### Data records

┏━━

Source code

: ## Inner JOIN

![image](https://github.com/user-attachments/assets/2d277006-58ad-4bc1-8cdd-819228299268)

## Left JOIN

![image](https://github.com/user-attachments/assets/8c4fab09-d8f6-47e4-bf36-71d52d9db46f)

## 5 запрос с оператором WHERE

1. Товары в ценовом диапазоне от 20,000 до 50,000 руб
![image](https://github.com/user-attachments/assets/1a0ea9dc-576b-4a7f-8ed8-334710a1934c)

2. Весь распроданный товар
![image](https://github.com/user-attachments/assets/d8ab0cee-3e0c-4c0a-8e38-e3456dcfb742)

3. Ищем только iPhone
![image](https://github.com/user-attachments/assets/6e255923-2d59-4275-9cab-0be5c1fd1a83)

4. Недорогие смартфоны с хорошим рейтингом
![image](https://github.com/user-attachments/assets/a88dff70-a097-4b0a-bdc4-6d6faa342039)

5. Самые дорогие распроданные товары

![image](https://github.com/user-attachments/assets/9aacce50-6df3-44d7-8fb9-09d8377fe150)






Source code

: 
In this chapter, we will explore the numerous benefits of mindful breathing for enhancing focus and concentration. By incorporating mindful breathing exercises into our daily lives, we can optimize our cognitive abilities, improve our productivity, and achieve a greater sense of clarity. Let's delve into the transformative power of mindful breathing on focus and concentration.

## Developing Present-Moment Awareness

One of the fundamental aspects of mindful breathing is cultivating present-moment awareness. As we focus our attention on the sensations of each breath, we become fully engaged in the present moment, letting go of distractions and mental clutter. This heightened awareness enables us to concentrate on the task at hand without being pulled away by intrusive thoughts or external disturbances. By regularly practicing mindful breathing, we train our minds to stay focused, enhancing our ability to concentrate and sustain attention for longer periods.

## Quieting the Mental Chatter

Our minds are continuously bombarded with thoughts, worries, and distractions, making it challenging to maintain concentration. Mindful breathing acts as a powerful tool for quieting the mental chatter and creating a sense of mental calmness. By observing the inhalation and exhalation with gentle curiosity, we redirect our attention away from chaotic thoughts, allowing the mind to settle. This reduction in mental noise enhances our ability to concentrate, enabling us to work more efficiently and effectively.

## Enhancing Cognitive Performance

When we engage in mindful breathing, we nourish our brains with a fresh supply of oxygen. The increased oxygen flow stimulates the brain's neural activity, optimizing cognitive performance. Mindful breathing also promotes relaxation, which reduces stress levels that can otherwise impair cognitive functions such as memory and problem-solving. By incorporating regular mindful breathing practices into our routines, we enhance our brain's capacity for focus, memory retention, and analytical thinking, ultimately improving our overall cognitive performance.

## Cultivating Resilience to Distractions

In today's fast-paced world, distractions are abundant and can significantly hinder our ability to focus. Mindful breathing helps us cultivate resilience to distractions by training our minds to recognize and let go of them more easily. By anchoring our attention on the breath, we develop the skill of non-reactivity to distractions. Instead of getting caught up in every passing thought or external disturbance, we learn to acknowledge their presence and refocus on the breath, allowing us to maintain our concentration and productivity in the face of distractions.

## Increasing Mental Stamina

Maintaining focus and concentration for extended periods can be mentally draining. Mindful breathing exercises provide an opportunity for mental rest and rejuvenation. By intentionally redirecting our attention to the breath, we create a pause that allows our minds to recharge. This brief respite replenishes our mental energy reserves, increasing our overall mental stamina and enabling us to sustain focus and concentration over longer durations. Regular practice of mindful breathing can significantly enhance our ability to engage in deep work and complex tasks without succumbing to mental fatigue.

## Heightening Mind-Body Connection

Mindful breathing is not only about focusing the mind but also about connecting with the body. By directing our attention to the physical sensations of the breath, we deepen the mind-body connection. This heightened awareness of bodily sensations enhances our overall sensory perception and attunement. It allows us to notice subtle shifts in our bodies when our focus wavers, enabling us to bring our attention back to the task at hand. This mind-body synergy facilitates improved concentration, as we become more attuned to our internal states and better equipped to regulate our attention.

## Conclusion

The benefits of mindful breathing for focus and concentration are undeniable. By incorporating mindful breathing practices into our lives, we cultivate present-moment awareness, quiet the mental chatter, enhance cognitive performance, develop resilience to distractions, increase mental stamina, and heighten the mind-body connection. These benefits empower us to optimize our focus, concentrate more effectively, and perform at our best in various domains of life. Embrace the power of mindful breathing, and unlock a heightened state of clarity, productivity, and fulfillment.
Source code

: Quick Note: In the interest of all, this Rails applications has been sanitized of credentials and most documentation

┗━━

### Prompt
Reproduce each line above exactly.

### Written response
Source code

: ## Inner JOIN

![image](https://github.com/user-attachments/assets/2d277006-58ad-4bc1-8cdd-819228299268)

## Left JOIN

![image](https://github.com/user-attachments/assets/8c4fab09-d8f6-47e4-bf36-71d52d9db46f)

## 5 запрос с оператором WHERE

1. Товары в ценовом диапазоне от 20,000 до 50,000 руб
![image](https://github.com/user-attachments/assets/1a0ea9dc-576b-4a7f-8ed8-334710a1934c)

2. Весь распроданный товар
![image](https://github.com/user-attachments/assets/d8ab0cee-3e0c-4c0a-8e38-e3456dcfb742)

3. Ищем только iPhone
![image](https://github.com/user-attachments/assets/6e255923-2d59-4275-9cab-0be5c1fd1a83)

4. Недорогие смартфоны с хорошим рейтингом
![image](https://github.com/user-attachments/assets/a88dff70-a097-4b0a-bdc4-6d6faa342039)

5. Самые дорогие распроданные товары

![image](https://github.com/user-attachments/assets/9aacce50-6df3-44d7-8fb9-09d8377fe150)






Source code

: 
In this chapter, we will explore the numerous benefits of mindful breathing for enhancing focus and concentration. By incorporating mindful breathing exercises into our daily lives, we can optimize our cognitive abilities, improve our productivity, and achieve a greater sense of clarity. Let's delve into the transformative power of mindful breathing on focus and concentration.

## Developing Present-Moment Awareness

One of the fundamental aspects of mindful breathing is cultivating present-moment awareness. As we focus our attention on the sensations of each breath, we become fully engaged in the present moment, letting go of distractions and mental clutter. This heightened awareness enables us to concentrate on the task at hand without being pulled away by intrusive thoughts or external disturbances. By regularly practicing mindful breathing, we train our minds to stay focused, enhancing our ability to concentrate and sustain attention for longer periods.

## Quieting the Mental Chatter

Our minds are continuously bombarded with thoughts, worries, and distractions, making it challenging to maintain concentration. Mindful breathing acts as a powerful tool for quieting the mental chatter and creating a sense of mental calmness. By observing the inhalation and exhalation with gentle curiosity, we redirect our attention away from chaotic thoughts, allowing the mind to settle. This reduction in mental noise enhances our ability to concentrate, enabling us to work more efficiently and effectively.

## Enhancing Cognitive Performance

When we engage in mindful breathing, we nourish our brains with a fresh supply of oxygen. The increased oxygen flow stimulates the brain's neural activity, optimizing cognitive performance. Mindful breathing also promotes relaxation, which reduces stress levels that can otherwise impair cognitive functions such as memory and problem-solving. By incorporating regular mindful breathing practices into our routines, we enhance our brain's capacity for focus, memory retention, and analytical thinking, ultimately improving our overall cognitive performance.

## Cultivating Resilience to Distractions

In today's fast-paced world, distractions are abundant and can significantly hinder our ability to focus. Mindful breathing helps us cultivate resilience to distractions by training our minds to recognize and let go of them more easily. By anchoring our attention on the breath, we develop the skill of non-reactivity to distractions. Instead of getting caught up in every passing thought or external disturbance, we learn to acknowledge their presence and refocus on the breath, allowing us to maintain our concentration and productivity in the face of distractions.

## Increasing Mental Stamina

Maintaining focus and concentration for extended periods can be mentally draining. Mindful breathing exercises provide an opportunity for mental rest and rejuvenation. By intentionally redirecting our attention to the breath, we create a pause that allows our minds to recharge. This brief respite replenishes our mental energy reserves, increasing our overall mental stamina and enabling us to sustain focus and concentration over longer durations. Regular practice of mindful breathing can significantly enhance our ability to engage in deep work and complex tasks without succumbing to mental fatigue.

## Heightening Mind-Body Connection

Mindful breathing is not only about focusing the mind but also about connecting with the body. By directing our attention to the physical sensations of the breath, we deepen the mind-body connection. This heightened awareness of bodily sensations enhances our overall sensory perception and attunement. It allows us to notice subtle shifts in our bodies when our focus wavers, enabling us to bring our attention back to the task at hand. This mind-body synergy facilitates improved concentration, as we become more attuned to our internal states and better equipped to regulate our attention.

## Conclusion

The benefits of mindful breathing for focus and concentration are undeniable. By incorporating mindful breathing practices into our lives, we cultivate present-moment awareness, quiet the mental chatter, enhance cognitive performance, develop resilience to distractions, increase mental stamina, and heighten the mind-body connection. These benefits empower us to optimize our focus, concentrate more effectively, and perform at our best in various domains of life. Embrace the power of mindful breathing, and unlock a heightened state of clarity, productivity, and fulfillment.
Source code

: Quick Note: In the interest of all, this Rails applications has been sanitized of credentials and most documentation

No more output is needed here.